Google has been dominating the education market for some time now; the company licenses Chrome OS to the likes of Samsung, Asus, Lenovo, HP, Acer and Dell, all of whom make one or more Chromebook laptop ready for school use. Microsoft has been left lagging behind, but the company is hoping to bridge that gap with the just-announced Windows 10 S, a simpler yet more secure version of Windows 10 (and a direct competitor to Chrome OS) that runs apps directly downloaded from the Windows Store. This includes Microsoft Office apps like Excel, Powerpoint and Word, which most other Chromebooks don’t support. Microsoft announced that several manufacturers, including Acer, Asus, Dell, HP and Samsung, are making Windows 10 S devices, which should start at just $189.
Microsoft also announced the Surface Laptop, a $999 device that’ll serve as the standard-bearer for Windows 10 S. It has 13.5-inch touchscreen, 4GB of RAM, 128GB of SSD storage, an Intel i5 or i7 processor, and a keyboard made of Alcantara, the same material as Windows’ first-party Surface Pro covers.

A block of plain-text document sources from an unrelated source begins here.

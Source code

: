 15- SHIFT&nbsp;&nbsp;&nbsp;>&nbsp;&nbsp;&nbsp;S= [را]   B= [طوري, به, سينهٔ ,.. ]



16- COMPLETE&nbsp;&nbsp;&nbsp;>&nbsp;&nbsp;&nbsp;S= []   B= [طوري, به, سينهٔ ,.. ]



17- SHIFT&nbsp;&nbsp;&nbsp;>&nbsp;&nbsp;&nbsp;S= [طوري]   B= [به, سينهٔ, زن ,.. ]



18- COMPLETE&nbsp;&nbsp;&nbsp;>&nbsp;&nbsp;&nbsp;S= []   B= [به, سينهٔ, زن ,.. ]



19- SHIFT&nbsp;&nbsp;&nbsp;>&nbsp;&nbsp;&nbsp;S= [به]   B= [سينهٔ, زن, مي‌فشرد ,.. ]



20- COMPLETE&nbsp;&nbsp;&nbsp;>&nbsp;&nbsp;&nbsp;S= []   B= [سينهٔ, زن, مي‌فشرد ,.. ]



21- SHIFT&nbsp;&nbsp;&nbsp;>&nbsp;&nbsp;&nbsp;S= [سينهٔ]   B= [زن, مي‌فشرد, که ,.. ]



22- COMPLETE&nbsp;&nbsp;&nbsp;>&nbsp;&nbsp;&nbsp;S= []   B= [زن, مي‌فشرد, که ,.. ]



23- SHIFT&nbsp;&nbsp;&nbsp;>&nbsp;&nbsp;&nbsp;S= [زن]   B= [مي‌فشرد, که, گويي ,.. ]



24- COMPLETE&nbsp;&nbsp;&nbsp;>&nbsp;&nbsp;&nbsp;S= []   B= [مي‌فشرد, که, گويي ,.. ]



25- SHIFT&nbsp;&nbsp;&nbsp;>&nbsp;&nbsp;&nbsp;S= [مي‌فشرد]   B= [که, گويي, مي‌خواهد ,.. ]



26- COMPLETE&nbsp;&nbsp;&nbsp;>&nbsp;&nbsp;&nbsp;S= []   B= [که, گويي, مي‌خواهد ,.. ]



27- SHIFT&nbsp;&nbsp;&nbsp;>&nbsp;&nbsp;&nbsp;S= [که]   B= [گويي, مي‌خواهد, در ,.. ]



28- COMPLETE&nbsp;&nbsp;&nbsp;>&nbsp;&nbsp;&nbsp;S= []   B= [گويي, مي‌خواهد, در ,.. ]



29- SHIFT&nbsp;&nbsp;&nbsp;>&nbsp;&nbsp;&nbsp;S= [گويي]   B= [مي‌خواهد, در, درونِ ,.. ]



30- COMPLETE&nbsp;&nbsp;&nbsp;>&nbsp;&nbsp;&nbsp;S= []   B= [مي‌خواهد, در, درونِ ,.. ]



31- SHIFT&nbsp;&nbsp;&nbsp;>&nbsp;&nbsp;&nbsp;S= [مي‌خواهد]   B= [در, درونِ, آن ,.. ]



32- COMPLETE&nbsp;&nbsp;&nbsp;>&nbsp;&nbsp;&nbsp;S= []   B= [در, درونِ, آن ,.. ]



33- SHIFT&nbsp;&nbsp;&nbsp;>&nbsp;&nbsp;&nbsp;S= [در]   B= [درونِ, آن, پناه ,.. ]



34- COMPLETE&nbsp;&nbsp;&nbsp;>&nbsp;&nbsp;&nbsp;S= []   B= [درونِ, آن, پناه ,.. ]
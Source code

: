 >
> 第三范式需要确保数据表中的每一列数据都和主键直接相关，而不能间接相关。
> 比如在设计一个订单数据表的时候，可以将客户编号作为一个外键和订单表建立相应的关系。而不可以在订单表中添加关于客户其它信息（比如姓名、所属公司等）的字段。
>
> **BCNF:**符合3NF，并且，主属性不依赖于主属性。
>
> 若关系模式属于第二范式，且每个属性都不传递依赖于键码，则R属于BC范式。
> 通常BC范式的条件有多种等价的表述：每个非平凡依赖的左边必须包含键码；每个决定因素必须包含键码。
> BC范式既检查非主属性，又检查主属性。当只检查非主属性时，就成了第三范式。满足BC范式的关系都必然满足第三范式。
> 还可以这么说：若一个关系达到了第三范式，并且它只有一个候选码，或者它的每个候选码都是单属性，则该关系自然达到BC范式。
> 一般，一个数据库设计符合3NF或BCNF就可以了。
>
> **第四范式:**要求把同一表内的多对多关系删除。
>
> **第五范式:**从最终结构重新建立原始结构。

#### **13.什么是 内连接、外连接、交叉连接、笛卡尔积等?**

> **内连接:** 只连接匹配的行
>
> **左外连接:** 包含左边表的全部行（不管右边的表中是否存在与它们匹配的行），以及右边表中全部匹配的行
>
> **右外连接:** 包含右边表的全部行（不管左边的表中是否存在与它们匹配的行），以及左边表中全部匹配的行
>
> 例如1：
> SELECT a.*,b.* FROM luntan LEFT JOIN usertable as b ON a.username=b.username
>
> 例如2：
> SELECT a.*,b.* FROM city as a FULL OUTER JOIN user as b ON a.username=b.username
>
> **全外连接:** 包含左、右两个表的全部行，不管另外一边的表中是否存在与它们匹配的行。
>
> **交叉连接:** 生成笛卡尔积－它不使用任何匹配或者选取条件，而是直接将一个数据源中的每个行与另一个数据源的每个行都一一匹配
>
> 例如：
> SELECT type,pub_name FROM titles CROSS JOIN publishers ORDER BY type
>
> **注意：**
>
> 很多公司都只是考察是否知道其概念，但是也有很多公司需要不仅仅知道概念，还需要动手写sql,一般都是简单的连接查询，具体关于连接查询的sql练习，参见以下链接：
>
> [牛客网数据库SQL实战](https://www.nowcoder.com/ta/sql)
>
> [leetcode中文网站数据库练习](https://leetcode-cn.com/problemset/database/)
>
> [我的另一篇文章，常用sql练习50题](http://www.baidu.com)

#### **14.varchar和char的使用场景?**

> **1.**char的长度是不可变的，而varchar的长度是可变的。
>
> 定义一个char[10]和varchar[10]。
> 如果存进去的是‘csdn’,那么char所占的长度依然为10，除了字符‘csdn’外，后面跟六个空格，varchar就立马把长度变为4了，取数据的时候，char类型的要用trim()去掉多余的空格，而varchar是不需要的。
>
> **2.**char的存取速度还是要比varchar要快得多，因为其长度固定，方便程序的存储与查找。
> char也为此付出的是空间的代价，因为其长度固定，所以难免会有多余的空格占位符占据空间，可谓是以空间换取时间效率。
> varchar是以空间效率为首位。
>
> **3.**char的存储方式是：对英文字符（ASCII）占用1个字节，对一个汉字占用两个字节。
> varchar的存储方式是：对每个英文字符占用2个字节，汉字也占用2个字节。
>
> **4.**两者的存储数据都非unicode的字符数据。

There are a couple big selling points for the new Surface Laptop. Microsoft promises that it will be extremely secure (since it’ll only run apps downloaded from the Windows Store) and outperform other devices running Windows 10. (One downside, however, is that you won’t be able to download and use the Chrome web browser.) The other noteworthy feature is the Surface Laptop’s impressive 14.5-hour battery life. Both features should appeal to college and high school students (and their parents). Plus, it’s significantly less expensive than Apple’s $1,299+ MacBooks and $1,499+ MacBook Pros.
The Surface Laptop is available for preorder today and is expected to ship June 15. It’s available in four colors: burgundy, platinum, cobalt blue and graphite gold.